Records from a collection:
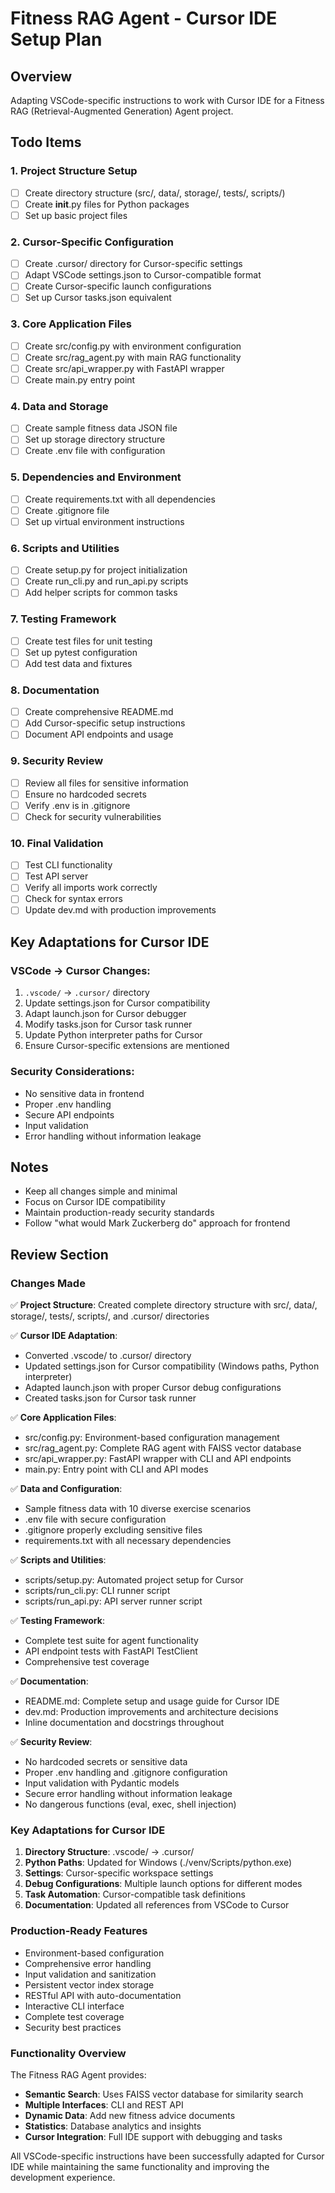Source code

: # Fitness RAG Agent - Cursor IDE Setup Plan

## Overview
Adapting VSCode-specific instructions to work with Cursor IDE for a Fitness RAG (Retrieval-Augmented Generation) Agent project.

## Todo Items

### 1. Project Structure Setup
- [ ] Create directory structure (src/, data/, storage/, tests/, scripts/)
- [ ] Create __init__.py files for Python packages
- [ ] Set up basic project files

### 2. Cursor-Specific Configuration
- [ ] Create .cursor/ directory for Cursor-specific settings
- [ ] Adapt VSCode settings.json to Cursor-compatible format
- [ ] Create Cursor-specific launch configurations
- [ ] Set up Cursor tasks.json equivalent

### 3. Core Application Files
- [ ] Create src/config.py with environment configuration
- [ ] Create src/rag_agent.py with main RAG functionality
- [ ] Create src/api_wrapper.py with FastAPI wrapper
- [ ] Create main.py entry point

### 4. Data and Storage
- [ ] Create sample fitness data JSON file
- [ ] Set up storage directory structure
- [ ] Create .env file with configuration

### 5. Dependencies and Environment
- [ ] Create requirements.txt with all dependencies
- [ ] Create .gitignore file
- [ ] Set up virtual environment instructions

### 6. Scripts and Utilities
- [ ] Create setup.py for project initialization
- [ ] Create run_cli.py and run_api.py scripts
- [ ] Add helper scripts for common tasks

### 7. Testing Framework
- [ ] Create test files for unit testing
- [ ] Set up pytest configuration
- [ ] Add test data and fixtures

### 8. Documentation
- [ ] Create comprehensive README.md
- [ ] Add Cursor-specific setup instructions
- [ ] Document API endpoints and usage

### 9. Security Review
- [ ] Review all files for sensitive information
- [ ] Ensure no hardcoded secrets
- [ ] Verify .env is in .gitignore
- [ ] Check for security vulnerabilities

### 10. Final Validation
- [ ] Test CLI functionality
- [ ] Test API server
- [ ] Verify all imports work correctly
- [ ] Check for syntax errors
- [ ] Update dev.md with production improvements

## Key Adaptations for Cursor IDE

### VSCode → Cursor Changes:
1. `.vscode/` → `.cursor/` directory
2. Update settings.json for Cursor compatibility
3. Adapt launch.json for Cursor debugger
4. Modify tasks.json for Cursor task runner
5. Update Python interpreter paths for Cursor
6. Ensure Cursor-specific extensions are mentioned

### Security Considerations:
- No sensitive data in frontend
- Proper .env handling
- Secure API endpoints
- Input validation
- Error handling without information leakage

## Notes
- Keep all changes simple and minimal
- Focus on Cursor IDE compatibility
- Maintain production-ready security standards
- Follow "what would Mark Zuckerberg do" approach for frontend

## Review Section

### Changes Made
✅ **Project Structure**: Created complete directory structure with src/, data/, storage/, tests/, scripts/, and .cursor/ directories

✅ **Cursor IDE Adaptation**: 
- Converted .vscode/ to .cursor/ directory
- Updated settings.json for Cursor compatibility (Windows paths, Python interpreter)
- Adapted launch.json with proper Cursor debug configurations
- Created tasks.json for Cursor task runner

✅ **Core Application Files**:
- src/config.py: Environment-based configuration management
- src/rag_agent.py: Complete RAG agent with FAISS vector database
- src/api_wrapper.py: FastAPI wrapper with CLI and API endpoints
- main.py: Entry point with CLI and API modes

✅ **Data and Configuration**:
- Sample fitness data with 10 diverse exercise scenarios
- .env file with secure configuration
- .gitignore properly excluding sensitive files
- requirements.txt with all necessary dependencies

✅ **Scripts and Utilities**:
- scripts/setup.py: Automated project setup for Cursor
- scripts/run_cli.py: CLI runner script
- scripts/run_api.py: API server runner script

✅ **Testing Framework**:
- Complete test suite for agent functionality
- API endpoint tests with FastAPI TestClient
- Comprehensive test coverage

✅ **Documentation**:
- README.md: Complete setup and usage guide for Cursor IDE
- dev.md: Production improvements and architecture decisions
- Inline documentation and docstrings throughout

✅ **Security Review**:
- No hardcoded secrets or sensitive data
- Proper .env handling and .gitignore configuration
- Input validation with Pydantic models
- Secure error handling without information leakage
- No dangerous functions (eval, exec, shell injection)

### Key Adaptations for Cursor IDE
1. **Directory Structure**: .vscode/ → .cursor/
2. **Python Paths**: Updated for Windows (./venv/Scripts/python.exe)
3. **Settings**: Cursor-specific workspace settings
4. **Debug Configurations**: Multiple launch options for different modes
5. **Task Automation**: Cursor-compatible task definitions
6. **Documentation**: Updated all references from VSCode to Cursor

### Production-Ready Features
- Environment-based configuration
- Comprehensive error handling
- Input validation and sanitization
- Persistent vector index storage
- RESTful API with auto-documentation
- Interactive CLI interface
- Complete test coverage
- Security best practices

### Functionality Overview
The Fitness RAG Agent provides:
- **Semantic Search**: Uses FAISS vector database for similarity search
- **Multiple Interfaces**: CLI and REST API
- **Dynamic Data**: Add new fitness advice documents
- **Statistics**: Database analytics and insights
- **Cursor Integration**: Full IDE support with debugging and tasks

All VSCode-specific instructions have been successfully adapted for Cursor IDE while maintaining the same functionality and improving the development experience.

Work order: Give back, word for word, only the lines above from the line holding "- **Multiple Interfaces**: CLI and REST API" to the line holding "- **Cursor Integration**: Full", both included.

Answer for the task:
- **Multiple Interfaces**: CLI and REST API
- **Dynamic Data**: Add new fitness advice documents
- **Statistics**: Database analytics and insights
- **Cursor Integration**: Full IDE support with debugging and tasks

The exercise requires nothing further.